L'institution recule également devant un pas symbolique. Encore une fois, comme l'an passé avec l'OMT, elle va tenter de combler les insuffisances des gouvernements et de la gestion par le conseil européen. Or, Mario Draghi l'a martelé à plusieurs reprises : « la BCE ne peut pas tout. » Le n?ud du problème, c'est la politique récessionniste. C'est elle qui pousse à la déflation et incite les banques des pays périphériques - et bientôt peut-être d'autres pays - à ne prendre aucun risque dans leurs attributions de crédits. Que revienne l'espoir et la confiance dans ces pays, et la spirale déflationniste pourra être évitée. D'autant que si la demande de crédit est déprimée, c'est aussi parce que la récession réduit l'appétit de crédits.
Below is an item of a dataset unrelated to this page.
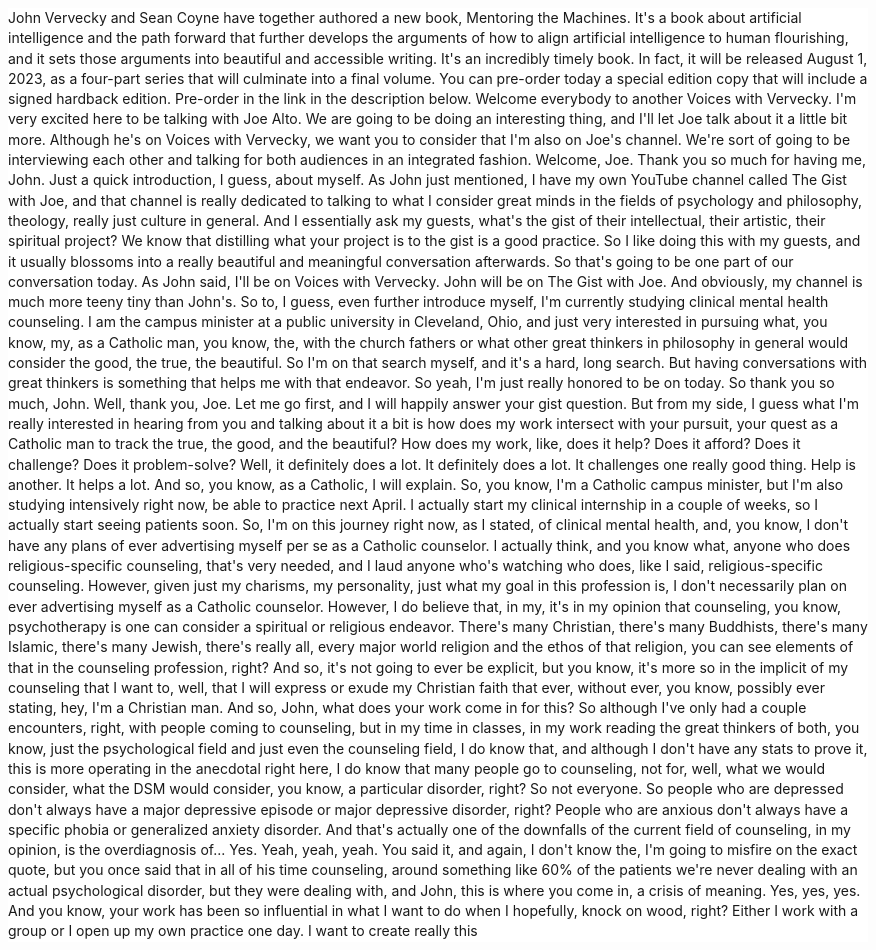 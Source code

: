  John Vervecky and Sean Coyne have together authored a new book, Mentoring the Machines. It's a book about artificial intelligence and the path forward that further develops the arguments of how to align artificial intelligence to human flourishing, and it sets those arguments into beautiful and accessible writing. It's an incredibly timely book. In fact, it will be released August 1, 2023, as a four-part series that will culminate into a final volume. You can pre-order today a special edition copy that will include a signed hardback edition. Pre-order in the link in the description below. Welcome everybody to another Voices with Vervecky. I'm very excited here to be talking with Joe Alto. We are going to be doing an interesting thing, and I'll let Joe talk about it a little bit more. Although he's on Voices with Vervecky, we want you to consider that I'm also on Joe's channel. We're sort of going to be interviewing each other and talking for both audiences in an integrated fashion. Welcome, Joe. Thank you so much for having me, John. Just a quick introduction, I guess, about myself. As John just mentioned, I have my own YouTube channel called The Gist with Joe, and that channel is really dedicated to talking to what I consider great minds in the fields of psychology and philosophy, theology, really just culture in general. And I essentially ask my guests, what's the gist of their intellectual, their artistic, their spiritual project? We know that distilling what your project is to the gist is a good practice. So I like doing this with my guests, and it usually blossoms into a really beautiful and meaningful conversation afterwards. So that's going to be one part of our conversation today. As John said, I'll be on Voices with Vervecky. John will be on The Gist with Joe. And obviously, my channel is much more teeny tiny than John's. So to, I guess, even further introduce myself, I'm currently studying clinical mental health counseling. I am the campus minister at a public university in Cleveland, Ohio, and just very interested in pursuing what, you know, my, as a Catholic man, you know, the, with the church fathers or what other great thinkers in philosophy in general would consider the good, the true, the beautiful. So I'm on that search myself, and it's a hard, long search. But having conversations with great thinkers is something that helps me with that endeavor. So yeah, I'm just really honored to be on today. So thank you so much, John. Well, thank you, Joe. Let me go first, and I will happily answer your gist question. But from my side, I guess what I'm really interested in hearing from you and talking about it a bit is how does my work intersect with your pursuit, your quest as a Catholic man to track the true, the good, and the beautiful? How does my work, like, does it help? Does it afford? Does it challenge? Does it problem-solve? Well, it definitely does a lot. It definitely does a lot. It challenges one really good thing. Help is another. It helps a lot. And so, you know, as a Catholic, I will explain. So, you know, I'm a Catholic campus minister, but I'm also studying intensively right now, be able to practice next April. I actually start my clinical internship in a couple of weeks, so I actually start seeing patients soon. So, I'm on this journey right now, as I stated, of clinical mental health, and, you know, I don't have any plans of ever advertising myself per se as a Catholic counselor. I actually think, and you know what, anyone who does religious-specific counseling, that's very needed, and I laud anyone who's watching who does, like I said, religious-specific counseling. However, given just my charisms, my personality, just what my goal in this profession is, I don't necessarily plan on ever advertising myself as a Catholic counselor. However, I do believe that, in my, it's in my opinion that counseling, you know, psychotherapy is one can consider a spiritual or religious endeavor. There's many Christian, there's many Buddhists, there's many Islamic, there's many Jewish, there's really all, every major world religion and the ethos of that religion, you can see elements of that in the counseling profession, right? And so, it's not going to ever be explicit, but you know, it's more so in the implicit of my counseling that I want to, well, that I will express or exude my Christian faith that ever, without ever, you know, possibly ever stating, hey, I'm a Christian man. And so, John, what does your work come in for this? So although I've only had a couple encounters, right, with people coming to counseling, but in my time in classes, in my work reading the great thinkers of both, you know, just the psychological field and just even the counseling field, I do know that, and although I don't have any stats to prove it, this is more operating in the anecdotal right here, I do know that many people go to counseling, not for, well, what we would consider, what the DSM would consider, you know, a particular disorder, right? So not everyone. So people who are depressed don't always have a major depressive episode or major depressive disorder, right? People who are anxious don't always have a specific phobia or generalized anxiety disorder. And that's actually one of the downfalls of the current field of counseling, in my opinion, is the overdiagnosis of... Yes. Yeah, yeah, yeah. You said it, and again, I don't know the, I'm going to misfire on the exact quote, but you once said that in all of his time counseling, around something like 60% of the patients we're never dealing with an actual psychological disorder, but they were dealing with, and John, this is where you come in, a crisis of meaning. Yes, yes, yes. And you know, your work has been so influential in what I want to do when I hopefully, knock on wood, right? Either I work with a group or I open up my own practice one day. I want to create really this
Comme le souligne Jacques Cailloux, « seule une remise en cause du « consensus de Berlin » [comme on disait « consensus de Washington » dans les années 1990 sur les mesures appliquées par le FMI aux pays d'Amérique latine, ndlr], y compris en matière budgétaire, permettrait de réduire significativement le risque de déflation, une solution venant uniquement de la BCE sera probablement insuffisante. » Le problème, c'est donc bien que Wolfgang Schäuble ne voit pas de problèmes en Europe.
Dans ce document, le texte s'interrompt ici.